2026 Enforcement Tightened Considerably
Decree 59/2026, effective April 1, 2026, raised the stakes: overstaying 16 or more days can now trigger deportation, and immigration officers have discretion to deny re-entry to people making repeated back-to-back visa runs, a pattern immigration officials increasingly recognize as evidence of undeclared long-term residence or work.
The Compliant Alternative: Work Permit and TRC
The legitimate multi-year option is a Temporary Residence Card (issued for two to ten years), which requires a qualifying basis, typically a work permit sponsored by a Vietnam-registered employer, an investment, or marriage/family ties. For genuine remote workers, this usually means either being employed by a company with a Vietnamese entity, or setting up your own local structure, neither is trivial, but both remove the underlying legal exposure entirely.
How This Interacts With Your US Tax Position
Your visa's legal status in Vietnam and your FEIE eligibility are related but separate questions. The FEIE cares about physical presence and residence facts, not immigration compliance, so someone working remotely on a rolling tourist visa can still, in principle, satisfy the Physical Presence Test.
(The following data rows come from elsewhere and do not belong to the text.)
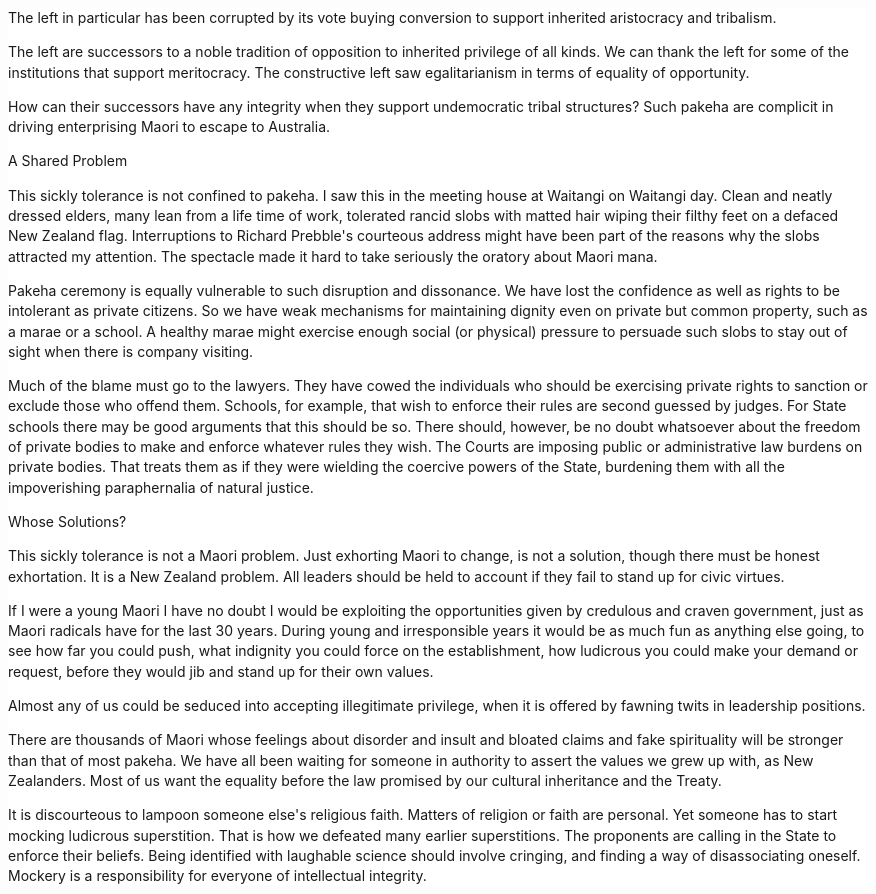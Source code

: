 The left in particular has been corrupted by its vote buying conversion to support inherited aristocracy and tribalism.

The left are successors to a noble tradition of opposition to inherited privilege of all kinds. We can thank the left for some of the institutions that support meritocracy. The constructive left saw egalitarianism in terms of equality of opportunity.

How can their successors have any integrity when they support undemocratic tribal structures? Such pakeha are complicit in driving enterprising Maori to escape to Australia.

A Shared Problem

This sickly tolerance is not confined to pakeha. I saw this in the meeting house at Waitangi on Waitangi day. Clean and neatly dressed elders, many lean from a life time of work, tolerated rancid slobs with matted hair wiping their filthy feet on a defaced New Zealand flag. Interruptions to Richard Prebble's courteous address might have been part of the reasons why the slobs attracted my attention. The spectacle made it hard to take seriously the oratory about Maori mana.

Pakeha ceremony is equally vulnerable to such disruption and dissonance. We have lost the confidence as well as rights to be intolerant as private citizens. So we have weak mechanisms for maintaining dignity even on private but common property, such as a marae or a school. A healthy marae might exercise enough social (or physical) pressure to persuade such slobs to stay out of sight when there is company visiting.

Much of the blame must go to the lawyers. They have cowed the individuals who should be exercising private rights to sanction or exclude those who offend them. Schools, for example, that wish to enforce their rules are second guessed by judges. For State schools there may be good arguments that this should be so. There should, however, be no doubt whatsoever about the freedom of private bodies to make and enforce whatever rules they wish. The Courts are imposing public or administrative law burdens on private bodies. That treats them as if they were wielding the coercive powers of the State, burdening them with all the impoverishing paraphernalia of natural justice.

Whose Solutions?

This sickly tolerance is not a Maori problem. Just exhorting Maori to change, is not a solution, though there must be honest exhortation. It is a New Zealand problem. All leaders should be held to account if they fail to stand up for civic virtues.

If I were a young Maori I have no doubt I would be exploiting the opportunities given by credulous and craven government, just as Maori radicals have for the last 30 years. During young and irresponsible years it would be as much fun as anything else going, to see how far you could push, what indignity you could force on the establishment, how ludicrous you could make your demand or request, before they would jib and stand up for their own values.

Almost any of us could be seduced into accepting illegitimate privilege, when it is offered by fawning twits in leadership positions.

There are thousands of Maori whose feelings about disorder and insult and bloated claims and fake spirituality will be stronger than that of most pakeha. We have all been waiting for someone in authority to assert the values we grew up with, as New Zealanders. Most of us want the equality before the law promised by our cultural inheritance and the Treaty.

It is discourteous to lampoon someone else's religious faith. Matters of religion or faith are personal. Yet someone has to start mocking ludicrous superstition. That is how we defeated many earlier superstitions. The proponents are calling in the State to enforce their beliefs. Being identified with laughable science should involve cringing, and finding a way of disassociating oneself. Mockery is a responsibility for everyone of intellectual integrity.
But the underlying Vietnamese immigration risk (fines, denied re-entry, deportation) exists independently of your US tax position, and a weaker, more interrupted visa history also makes Bona Fide Residence harder to support if you ever need it.
Worked Example: Moving from Tourist Visa to Work Permit
A remote software developer spent a year in Da Nang on rolling 90-day e-visas before learning about the 2026 enforcement changes. He restructures his arrangement: his US employer sets up a small Vietnamese entity to sponsor a proper work permit and TRC. His US tax position doesn't change (he still claims the FEIE on his salary), but his Vietnamese legal exposure drops to essentially zero, and his TRC status now gives him a much cleaner Bona Fide Residence claim going forward than his prior tourist-visa history would have.